Er zijn verschillende soorten neuronen in de bulbus olfactorius. Deze omvatten mitraliscellen, getufte relais neuronen, granule cellen, en periglomerulaire neuronen. De mitraliscellen en de getufte relaisneuronen vormen verbindingen met olfactorische receptorneurcellen in de glomeruli. Zij ontvangen olfactorische informatie en dragen deze vervolgens over van de bulbus olfactorius naar de cortex olfactorius, de belangrijkste plaats voor de verwerking van olfactorische informatie. De reukcortex bestaat uit verschillende corticale gebieden die informatie ontvangen van de bulbus olfactorius, waaronder de piriforme cortex, entorhinale cortex, een gebied van cortex die de amygdala bedekt, bekend als de periamygdaloïde cortex, en twee gebieden bekend als respectievelijk de olfactorische knobbel en de anterieure olfactorische kern. Granule cellen en periglomerulaire neuronen zijn beide interneuronen waarvan wordt gedacht dat ze betrokken zijn bij de fijnafstemming van de verwerking van olfactorische informatie door dingen te doen zoals het helpen om het contrast tussen verschillende geurstoffen te verscherpen.

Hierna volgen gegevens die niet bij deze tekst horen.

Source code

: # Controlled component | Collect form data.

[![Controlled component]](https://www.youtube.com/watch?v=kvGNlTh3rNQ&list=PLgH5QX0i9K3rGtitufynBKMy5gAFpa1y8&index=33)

De bulbus olfactorius is veel kleiner bij mensen en andere primaten dan bij dieren die meer afhankelijk zijn van hun reukzin om hen te voorzien van informatie over hun omgeving (bijv. knaagdieren, honden, enz.). De bewering dat de menselijke reukzin “onderontwikkeld” is omdat ze niet belangrijk genoeg is, kan echter overdreven zijn. Studies suggereren dat mensen in staat zijn om tot een biljoen verschillende geuren waar te nemen en dat we in staat zijn om de reukzin veel intensiever te gebruiken wanneer we gevraagd worden om een taak uit te voeren die zwaar op de reukzin steunt. Ook mensen die hun reukorgaan regelmatig opzettelijk testen (bv. wijnproevers) kunnen een enorm verfijnde reukwaarneming aantonen. Mensen blijken zelfs in staat te zijn dezelfde soort geur op te sporen als dieren zoals bloedhonden. Het is dus mogelijk dat wij wel in staat zijn om olfactorische discriminatie te verbeteren, maar niet de dringende behoefte hebben om deze vaardigheden te verfijnen, behalve in bepaalde omstandigheden.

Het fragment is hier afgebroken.